Notes/Post-apocalypse #008-3 



KONORI sp.
 1992年11月3日、イギリスのレーベルDURTROよりリリースされるMAGICK LANTERN CYCLE(以下、MLC )のCDのマスタリングに立ち会うため、ヒースロー空港に降り立ったKONORI(鷹匠訓子)の旅行鞄には、一本のデモテープが入っていた。

 渡英する数日前、地元のケーブルテレビ局がMLCのライブを収録した。番組の撮影会場にアカリエスピーニョがふらりと現れ、「あのお、これ、作ってみました」と要領を得ない口調でぶつぶつ言うと、カセットテープをKONORIに手渡した。

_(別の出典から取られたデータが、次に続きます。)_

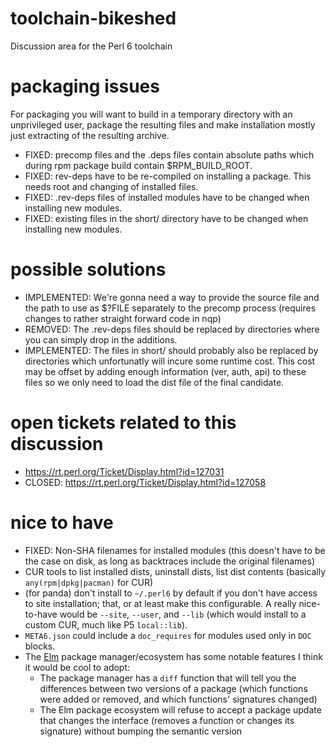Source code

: # toolchain-bikeshed
Discussion area for the Perl 6 toolchain

# packaging issues
For packaging you will want to build in a temporary directory with an unprivileged user, package the resulting files and make installation mostly just extracting of the resulting archive.
* FIXED: precomp files and the .deps files contain absolute paths which during rpm package build contain $RPM_BUILD_ROOT.
* FIXED: rev-deps have to be re-compiled on installing a package. This needs root and changing of installed files.
* FIXED: .rev-deps files of installed modules have to be changed when installing new modules.
* FIXED: existing files in the short/ directory have to be changed when installing new modules.

# possible solutions
* IMPLEMENTED: We're gonna need a way to provide the source file and the path to use as $?FILE separately to the precomp process (requires changes to rather straight forward code in nqp)
* REMOVED: The .rev-deps files should be replaced by directories where you can simply drop in the additions.
* IMPLEMENTED: The files in short/ should probably also be replaced by directories which unfortunatly will incure some runtime cost. This cost may be offset by adding enough information (ver, auth, api) to these files so we only need to load the dist file of the final candidate.

# open tickets related to this discussion
* https://rt.perl.org/Ticket/Display.html?id=127031
* CLOSED: https://rt.perl.org/Ticket/Display.html?id=127058

# nice to have
  * FIXED: Non-SHA filenames for installed modules (this doesn't have to be the case on disk, as long as backtraces include the original filenames)
  * CUR tools to list installed dists, uninstall dists, list dist contents (basically `any(rpm|dpkg|pacman)` for CUR)
  * (for panda) don't install to `~/.perl6` by default if you don't have access to site installation; that, or at least make this configurable.  A really nice-to-have would be `--site`, `--user`, and `--lib` (which would install to a custom CUR, much like P5 `local::lib`).
  * `META6.json` could include a `doc_requires` for modules used only in `DOC` blocks.
  * The [Elm](http://elm-lang.org/) package manager/ecosystem has some notable features I think it would be cool to adopt:
    * The package manager has a `diff` function that will tell you the differences between two versions of a package (which functions were added or removed, and which functions' signatures changed)
    * The Elm package ecosystem will refuse to accept a package update that changes the interface (removes a function or changes its signature) without bumping the semantic version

 1990年、MLCはMAGIN RECORDSからスプリットアルバムをリリースする。その発売記念のライブを観たアカリエスピーニョはこう述懐する。

「衝撃でしたよ。レコードの音と演奏が完璧に再現されていたから。レコーディング技術で作った曲じゃないんだって判って、しばらく呆然としました。スゲエ人たちがいるな、こいつは本物だって思いましたね」


 イギリス滞在中のKONORIのガイドは、朋友DAVID TIBET(CURRENT93)だった。KONORIはTIBETと共にソーホーのスタジオへ行き、チャリングクロスで古書を渉猟し、グリニッジのフリーマーケットを見物し、小雨の降るブライトンの海岸通りを歩き、TIBETの父親の案内でブロンテ姉妹が生涯をすごしたヨークシャーの寒村を訪れた。詩神はほほえむ。

 KONORIはTIBETとの思い出を歌詞にして、彼が暮らすマイルエンドの、インド系の一家が経営する雑貨屋を兼ねた郵便局から何通もの手紙をアカリエスピーニョに送った。KONORIの帰国後、二人はKONORI sp.を結成、翌1993年に7インチのアナログ盤『MILE END / GUY FAWKES DAY 1992』を発表する。


 劇団水銀81/2(現、水銀座)に所属する俳優のKONORIは、80年代の後半に劇団が活動を停止して以降は、オルタネイティブミュージックバンドのMLCにボーカリストとして参加していた。MLCは基本的にはインプロビゼーション(即興演奏)を指向するグループで、定められた楽曲を演奏する通常のバンドとは一線を画すものだった。

 政治の世界でも文化の世界でも、ジャンルの境界線が崩れてゆく時代の風潮の中、MLCは「越境する音楽、変容する演劇」というコンセプトを掲げ、コラージュ、カットアップ、サンプリングといったポストモダンな手法を音楽の場で展開していった。それを可能にしていたのは、KONORIの演劇的な身体であった。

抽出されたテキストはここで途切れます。